On a map drawn in 1560 of Haarlem, the Haarlemmerhout is shown in the characteristic form that it has today. It was burned by the Spaniards during the siege of Haarlem, but replanted. The east–west road at the southern edge of the park still exists and is called the Spanjaardslaan (Spaniard's lane) in memory of this event.

Across the centuries, various landscape artists have made new plans for this wood. But the long vista through the eastern portion of the park designed in 1760 by Jan van Vorel exists up to this day, affording a view of the government building villa Welgelegen.

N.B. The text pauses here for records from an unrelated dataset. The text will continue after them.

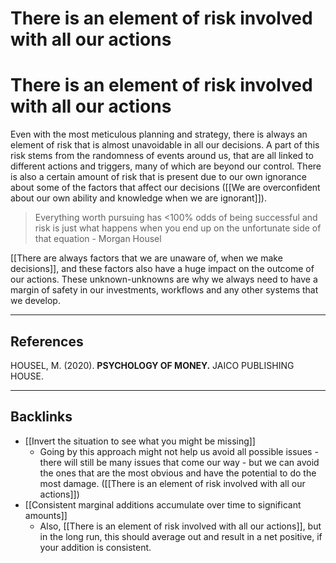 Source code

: #  There is an element of risk involved with all our actions
#  There is an element of risk involved with all our actions
Even with the most meticulous planning and strategy, there is always an element of risk that is almost unavoidable in all our decisions. A part of this risk stems from the randomness of events around us, that are all linked to different actions and triggers, many of which are beyond our control. There is also a certain amount of risk that is present due to our own ignorance about some of the factors that affect our decisions ([[We are overconfident about our own ability and knowledge when we are ignorant]]).

> Everything worth pursuing has <100% odds of being successful and risk is just what happens when you end up on the unfortunate side of that equation - Morgan Housel

[[There are always factors that we are unaware of, when we make decisions]], and these factors also have a huge impact on the outcome of our actions. These unknown-unknowns are why we always need to have a margin of safety in our investments, workflows and any other systems that we develop.

---
## References
HOUSEL, M. (2020). __PSYCHOLOGY OF MONEY.__ JAICO PUBLISHING HOUSE.

---
## Backlinks
* [[Invert the situation to see what you might be missing]]
	* Going by this approach might not help us avoid all possible issues - there will still be many issues that come our way - but we can avoid the ones that are the most obvious and have the potential to do the most damage. ([[There is an element of risk involved with all our actions]])
* [[Consistent marginal additions accumulate over time to significant amounts]]
	* Also, [[There is an element of risk involved with all our actions]], but in the long run, this should average out and result in a net positive, if your addition is consistent.

<!-- #e #e/design-for-outcome -->

<!-- {BearID:8494ED1C-53FE-4C06-A6F8-48A78A8BD2D1-2713-00002367A4BFCE64} -->
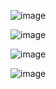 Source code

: ![image](https://github.com/user-attachments/assets/ea0c6abd-f49e-4e1e-9eae-87dbe10477a6)

![image](https://github.com/user-attachments/assets/9fe3a6ee-03a7-4ce2-8e8f-13ae72107a32)

![image](https://github.com/user-attachments/assets/ab680512-1f1e-4dcf-9c45-41caaccd55c2)

![image](https://github.com/user-attachments/assets/e07c3fa6-6e7e-46f3-8d40-ea827e5a79ef)
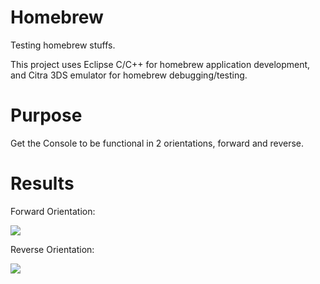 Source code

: # Homebrew

Testing homebrew stuffs.

This project uses Eclipse C/C++ for homebrew application development, and Citra 3DS emulator for homebrew debugging/testing.

# Purpose

Get the Console to be functional in 2 orientations, forward and reverse.

# Results

Forward Orientation:

![](http://i.imgur.com/gz15sh3.png)

Reverse Orientation:

![](http://i.imgur.com/10rw5QP.png)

Though several parks in the Netherlands date from medieval times, the Haarlemmerhout is special because it was never locked by a gate, and when the park was redesigned in 1760, it was planted in the fashionable English style with a view for public access. Though in earlier centuries the park served as a common ground for farm animals and fire kindling, the redesigned park came to be used as a place for recreation in the sense currently given to public parks today.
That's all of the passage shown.